*** Records supplied ***

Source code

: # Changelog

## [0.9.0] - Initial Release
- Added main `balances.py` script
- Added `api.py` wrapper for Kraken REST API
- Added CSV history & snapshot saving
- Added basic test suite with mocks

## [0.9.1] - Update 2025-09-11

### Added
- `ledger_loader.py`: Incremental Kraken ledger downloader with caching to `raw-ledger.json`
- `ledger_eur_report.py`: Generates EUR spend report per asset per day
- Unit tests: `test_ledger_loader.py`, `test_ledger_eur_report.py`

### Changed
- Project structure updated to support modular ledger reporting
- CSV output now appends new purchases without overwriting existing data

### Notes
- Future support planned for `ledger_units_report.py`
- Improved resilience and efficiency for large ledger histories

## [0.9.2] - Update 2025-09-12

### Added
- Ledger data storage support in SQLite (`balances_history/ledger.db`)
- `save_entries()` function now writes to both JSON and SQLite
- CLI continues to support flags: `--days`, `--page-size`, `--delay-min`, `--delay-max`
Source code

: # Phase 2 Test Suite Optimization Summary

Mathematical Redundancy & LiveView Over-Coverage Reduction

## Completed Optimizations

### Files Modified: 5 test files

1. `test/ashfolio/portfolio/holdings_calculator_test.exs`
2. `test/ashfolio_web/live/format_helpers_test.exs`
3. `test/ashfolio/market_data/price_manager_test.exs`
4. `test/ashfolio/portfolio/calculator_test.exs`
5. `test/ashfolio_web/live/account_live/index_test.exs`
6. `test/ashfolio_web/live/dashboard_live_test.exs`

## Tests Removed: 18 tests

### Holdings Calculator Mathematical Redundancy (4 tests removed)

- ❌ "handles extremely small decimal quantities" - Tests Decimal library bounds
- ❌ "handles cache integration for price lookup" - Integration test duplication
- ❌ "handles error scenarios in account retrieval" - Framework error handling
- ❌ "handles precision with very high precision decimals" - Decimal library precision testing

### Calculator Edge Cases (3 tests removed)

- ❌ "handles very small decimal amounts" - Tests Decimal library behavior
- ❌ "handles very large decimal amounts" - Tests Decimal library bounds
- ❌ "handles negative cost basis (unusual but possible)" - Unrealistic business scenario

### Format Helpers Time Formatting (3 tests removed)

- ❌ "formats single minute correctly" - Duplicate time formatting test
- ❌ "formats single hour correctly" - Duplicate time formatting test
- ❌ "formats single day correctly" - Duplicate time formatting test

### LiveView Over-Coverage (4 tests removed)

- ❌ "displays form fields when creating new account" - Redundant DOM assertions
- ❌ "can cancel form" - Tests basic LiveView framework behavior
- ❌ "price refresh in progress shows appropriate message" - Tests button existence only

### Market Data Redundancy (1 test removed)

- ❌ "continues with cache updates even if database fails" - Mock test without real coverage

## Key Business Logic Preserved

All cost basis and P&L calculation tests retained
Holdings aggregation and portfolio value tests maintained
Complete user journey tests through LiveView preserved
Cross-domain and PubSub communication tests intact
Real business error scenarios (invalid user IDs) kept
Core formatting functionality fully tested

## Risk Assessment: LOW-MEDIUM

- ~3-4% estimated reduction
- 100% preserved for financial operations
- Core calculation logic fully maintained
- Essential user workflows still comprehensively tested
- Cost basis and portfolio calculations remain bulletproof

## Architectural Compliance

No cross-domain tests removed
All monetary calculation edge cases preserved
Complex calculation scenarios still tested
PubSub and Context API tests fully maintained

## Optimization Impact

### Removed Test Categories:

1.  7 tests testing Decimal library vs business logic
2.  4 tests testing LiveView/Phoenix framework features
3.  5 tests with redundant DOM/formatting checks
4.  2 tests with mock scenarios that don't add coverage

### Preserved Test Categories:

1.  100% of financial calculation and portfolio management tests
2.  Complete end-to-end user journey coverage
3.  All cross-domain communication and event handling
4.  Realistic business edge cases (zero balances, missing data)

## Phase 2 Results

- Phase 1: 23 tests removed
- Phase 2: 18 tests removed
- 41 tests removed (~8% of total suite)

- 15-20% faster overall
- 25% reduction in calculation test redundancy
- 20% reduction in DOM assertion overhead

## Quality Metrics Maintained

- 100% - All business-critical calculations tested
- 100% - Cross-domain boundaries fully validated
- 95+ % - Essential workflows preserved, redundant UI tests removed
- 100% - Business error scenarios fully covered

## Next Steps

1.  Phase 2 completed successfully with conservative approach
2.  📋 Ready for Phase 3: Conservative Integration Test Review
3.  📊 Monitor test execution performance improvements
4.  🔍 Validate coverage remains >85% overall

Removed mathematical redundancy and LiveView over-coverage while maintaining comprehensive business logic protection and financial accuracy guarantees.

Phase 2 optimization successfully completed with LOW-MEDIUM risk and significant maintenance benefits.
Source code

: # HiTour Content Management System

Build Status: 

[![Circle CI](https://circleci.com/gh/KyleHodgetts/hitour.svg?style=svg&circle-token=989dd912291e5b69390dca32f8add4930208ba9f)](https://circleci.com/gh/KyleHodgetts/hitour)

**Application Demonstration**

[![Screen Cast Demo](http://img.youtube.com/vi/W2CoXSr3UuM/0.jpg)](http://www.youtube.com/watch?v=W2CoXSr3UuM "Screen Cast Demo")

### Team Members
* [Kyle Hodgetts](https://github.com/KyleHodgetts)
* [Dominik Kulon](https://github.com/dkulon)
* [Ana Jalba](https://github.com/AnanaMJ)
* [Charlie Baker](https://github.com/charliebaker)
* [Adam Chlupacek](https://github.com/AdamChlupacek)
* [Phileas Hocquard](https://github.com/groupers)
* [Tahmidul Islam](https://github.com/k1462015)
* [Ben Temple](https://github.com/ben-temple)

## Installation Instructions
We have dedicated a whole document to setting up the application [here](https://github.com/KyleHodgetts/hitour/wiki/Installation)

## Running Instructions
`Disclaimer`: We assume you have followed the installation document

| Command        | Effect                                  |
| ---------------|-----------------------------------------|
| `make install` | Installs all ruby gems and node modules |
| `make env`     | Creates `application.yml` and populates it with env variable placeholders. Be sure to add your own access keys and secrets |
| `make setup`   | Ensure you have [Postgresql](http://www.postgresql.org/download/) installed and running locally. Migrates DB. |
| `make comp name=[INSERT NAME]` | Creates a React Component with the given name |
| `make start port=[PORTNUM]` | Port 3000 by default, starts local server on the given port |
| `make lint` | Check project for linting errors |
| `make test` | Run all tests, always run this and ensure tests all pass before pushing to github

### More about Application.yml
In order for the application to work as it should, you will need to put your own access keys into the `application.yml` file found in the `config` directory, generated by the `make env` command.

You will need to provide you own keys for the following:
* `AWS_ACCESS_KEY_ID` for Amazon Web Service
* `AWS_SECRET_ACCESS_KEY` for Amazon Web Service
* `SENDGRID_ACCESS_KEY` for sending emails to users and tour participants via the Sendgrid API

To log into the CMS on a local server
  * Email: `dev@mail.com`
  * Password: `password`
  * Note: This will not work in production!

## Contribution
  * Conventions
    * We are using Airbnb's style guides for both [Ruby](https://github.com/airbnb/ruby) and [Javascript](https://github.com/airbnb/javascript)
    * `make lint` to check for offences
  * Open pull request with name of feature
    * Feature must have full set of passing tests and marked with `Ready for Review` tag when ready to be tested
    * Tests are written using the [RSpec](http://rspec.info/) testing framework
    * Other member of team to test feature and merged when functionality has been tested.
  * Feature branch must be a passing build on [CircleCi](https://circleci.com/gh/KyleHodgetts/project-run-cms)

*** End of Records supplied ***

Exercise instructions >> Keeping every character as it is, restate the lines above that run from the line with "asset per day" through the line with "- Future support", both included, and nothing else.

Task answer >>
- `ledger_eur_report.py`: Generates EUR spend report per asset per day
- Unit tests: `test_ledger_loader.py`, `test_ledger_eur_report.py`

### Changed
- Project structure updated to support modular ledger reporting
- CSV output now appends new purchases without overwriting existing data

### Notes
- Future support planned for `ledger_units_report.py`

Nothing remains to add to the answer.